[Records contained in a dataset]
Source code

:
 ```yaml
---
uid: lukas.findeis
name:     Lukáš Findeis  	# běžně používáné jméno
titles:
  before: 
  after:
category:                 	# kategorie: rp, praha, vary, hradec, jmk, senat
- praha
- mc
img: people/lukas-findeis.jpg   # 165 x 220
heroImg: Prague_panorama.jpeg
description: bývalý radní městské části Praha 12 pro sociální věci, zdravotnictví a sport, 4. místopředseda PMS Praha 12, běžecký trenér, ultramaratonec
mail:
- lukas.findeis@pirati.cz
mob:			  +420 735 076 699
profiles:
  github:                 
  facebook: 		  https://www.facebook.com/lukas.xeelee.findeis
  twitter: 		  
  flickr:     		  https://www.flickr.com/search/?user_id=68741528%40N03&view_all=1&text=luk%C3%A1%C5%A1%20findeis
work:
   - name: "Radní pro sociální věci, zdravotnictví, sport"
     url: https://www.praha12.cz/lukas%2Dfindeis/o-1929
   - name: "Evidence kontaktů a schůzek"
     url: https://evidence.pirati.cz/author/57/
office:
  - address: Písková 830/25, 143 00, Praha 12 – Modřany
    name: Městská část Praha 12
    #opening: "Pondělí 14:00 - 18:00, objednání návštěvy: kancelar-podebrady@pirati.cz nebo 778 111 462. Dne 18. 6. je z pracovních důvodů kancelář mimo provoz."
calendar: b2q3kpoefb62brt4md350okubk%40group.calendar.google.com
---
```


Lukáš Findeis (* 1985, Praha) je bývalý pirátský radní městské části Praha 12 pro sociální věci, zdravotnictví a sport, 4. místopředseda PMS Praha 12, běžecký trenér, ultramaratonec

DESCRIPTION OF THE TASK
In the data above, each line holding "věci" is to be found and copied.

WRITTEN SOLUTION
description: bývalý radní městské části Praha 12 pro sociální věci, zdravotnictví a sport, 4. místopředseda PMS Praha 12, běžecký trenér, ultramaratonec
   - name: "Radní pro sociální věci, zdravotnictví, sport"
Lukáš Findeis (* 1985, Praha) je bývalý pirátský radní městské části Praha 12 pro sociální věci, zdravotnictví a sport, 4. místopředseda PMS Praha 12, běžecký trenér, ultramaratonec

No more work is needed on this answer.